Tuesday, April 6, 2010

If you haven't been crapped on today, I beat your day.

Imagine a squirt gun shooting water out of it at lightning fast speed. Now imagine that the squirt gun is a 3 month old patient who has bacteremia and imagine the water is disgusting antibiotic-causing formula diarrhea.

Well if you can picture that, then you can also picture me, trying to change this infant's diaper and having the quickest reflexes of my life zooming out of the way and allowing the 'matter' to project 7 feet away. But some still got on me so my preceptor had to call 'Materials Distribution.'

Preceptor: Ya hi can I get a set of new scrubs?
Materials: Sure. Someone get pooped on or vomited on?

The staff inducted me into the exclusive pediatric nurse club because being pooped on, vomited on, and peed on is just part of the job. Eh. Not so bad. I've had a 37 year old man with Hepatitis C have his fecal matter dropped on my leg. I can live with this.

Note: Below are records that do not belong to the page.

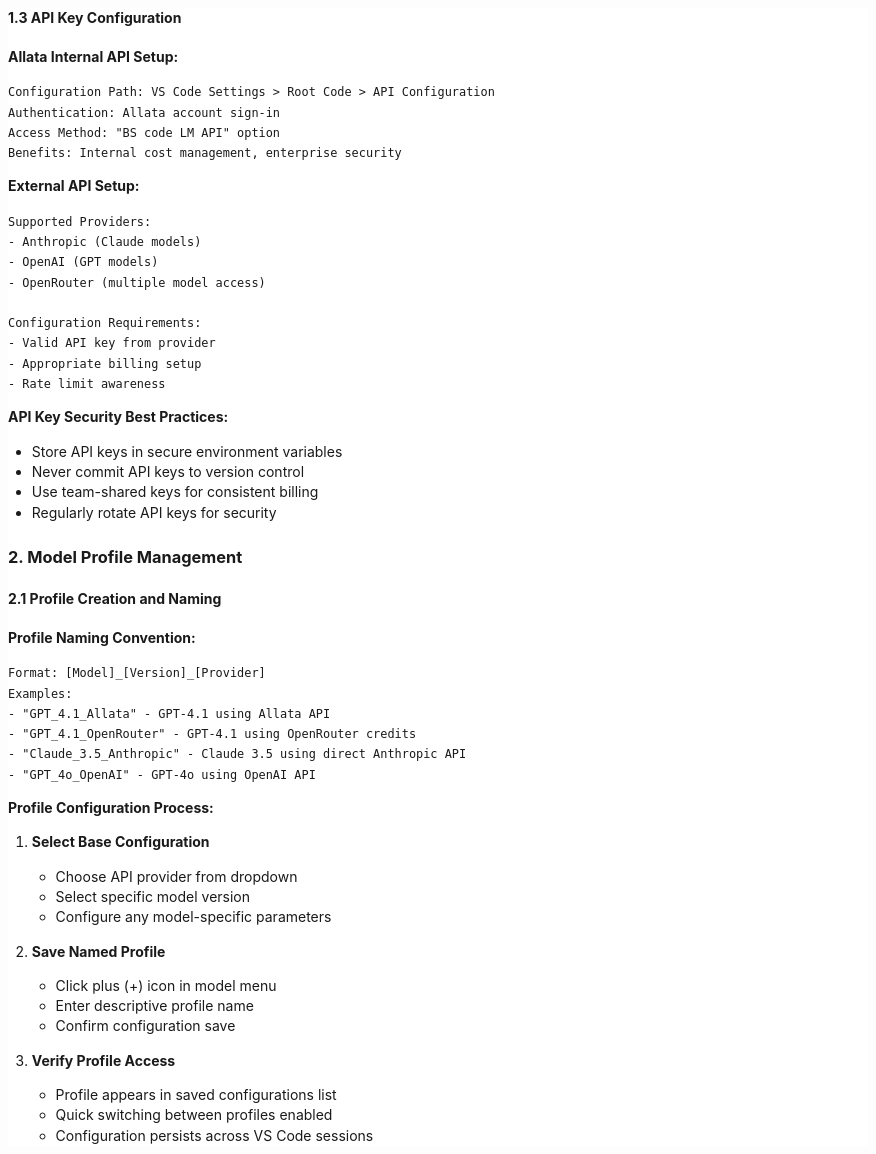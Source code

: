 #### 1.3 API Key Configuration

**Allata Internal API Setup:**
```
Configuration Path: VS Code Settings > Root Code > API Configuration
Authentication: Allata account sign-in
Access Method: "BS code LM API" option
Benefits: Internal cost management, enterprise security
```

**External API Setup:**
```
Supported Providers:
- Anthropic (Claude models)
- OpenAI (GPT models)
- OpenRouter (multiple model access)

Configuration Requirements:
- Valid API key from provider
- Appropriate billing setup
- Rate limit awareness
```

**API Key Security Best Practices:**
- Store API keys in secure environment variables
- Never commit API keys to version control
- Use team-shared keys for consistent billing
- Regularly rotate API keys for security

### 2. Model Profile Management

#### 2.1 Profile Creation and Naming

**Profile Naming Convention:**
```
Format: [Model]_[Version]_[Provider]
Examples:
- "GPT_4.1_Allata" - GPT-4.1 using Allata API
- "GPT_4.1_OpenRouter" - GPT-4.1 using OpenRouter credits
- "Claude_3.5_Anthropic" - Claude 3.5 using direct Anthropic API
- "GPT_4o_OpenAI" - GPT-4o using OpenAI API
```

**Profile Configuration Process:**
1. **Select Base Configuration**
   - Choose API provider from dropdown
   - Select specific model version
   - Configure any model-specific parameters

2. **Save Named Profile**
   - Click plus (+) icon in model menu
   - Enter descriptive profile name
   - Confirm configuration save

3. **Verify Profile Access**
   - Profile appears in saved configurations list
   - Quick switching between profiles enabled
   - Configuration persists across VS Code sessions

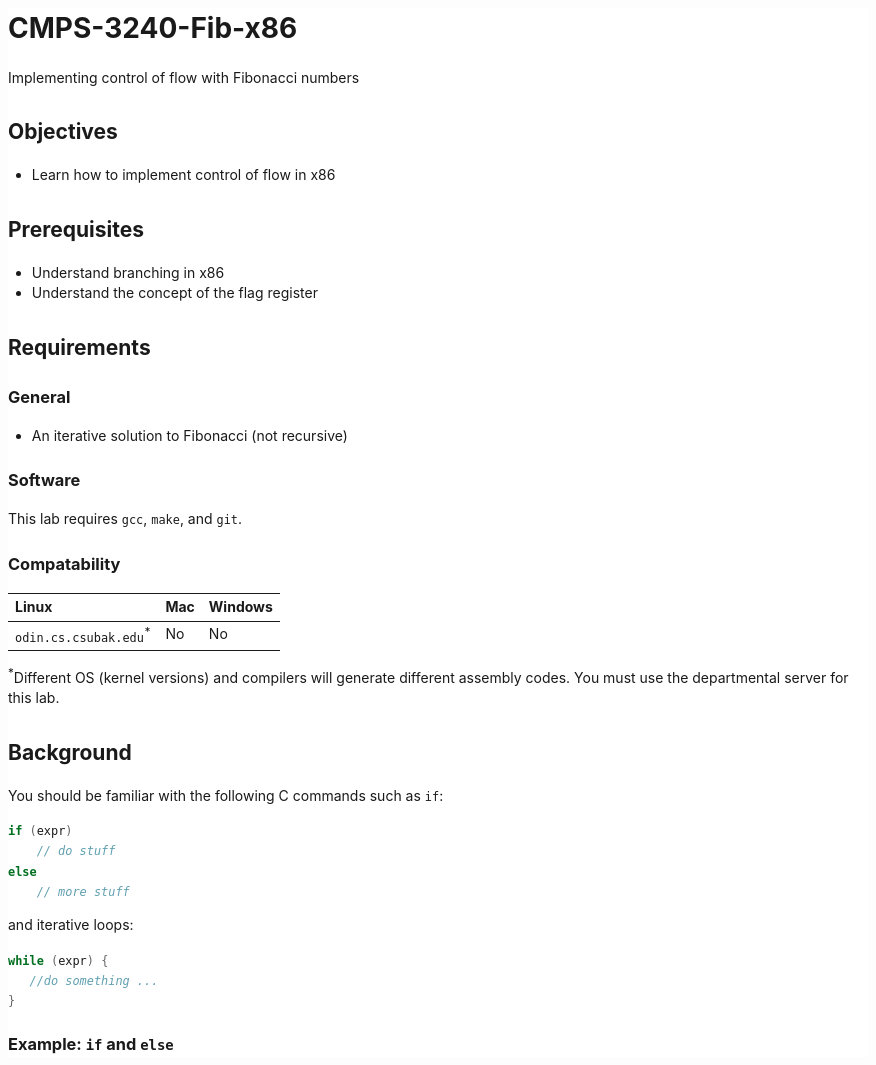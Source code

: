 # CMPS-3240-Fib-x86
Implementing control of flow with Fibonacci numbers

## Objectives

* Learn how to implement control of flow in x86

## Prerequisites

* Understand branching in x86
* Understand the concept of the flag register

## Requirements

### General

* An iterative solution to Fibonacci (not recursive)

### Software

This lab requires `gcc`, `make`, and `git`.

### Compatability

| Linux | Mac | Windows |
| :--- | :--- | :--- |
| `odin.cs.csubak.edu`<sup>*</sup> | No | No |

<sup>*</sup>Different OS (kernel versions) and compilers will generate different assembly codes. You must use the departmental server for this lab.

## Background

You should be familiar with the following C commands such as `if`:

```c
if (expr)
    // do stuff
else
    // more stuff
```

and iterative loops:

```c
while (expr) {
   //do something ...
}
```

### Example: `if` and `else`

Oh, and I decided to go with a rewarding Taco Bell dinner for my exhausting day.

3 comments:

wanda said...

Welcome to motherhood!

laura said...

Best. blog title. ever.

Allison said...

I was crapped on and spit up on, but it wasn't projectile (today, at least!). And yeah, I'd take 3-month-old projectile poop over adult poo any day of the week.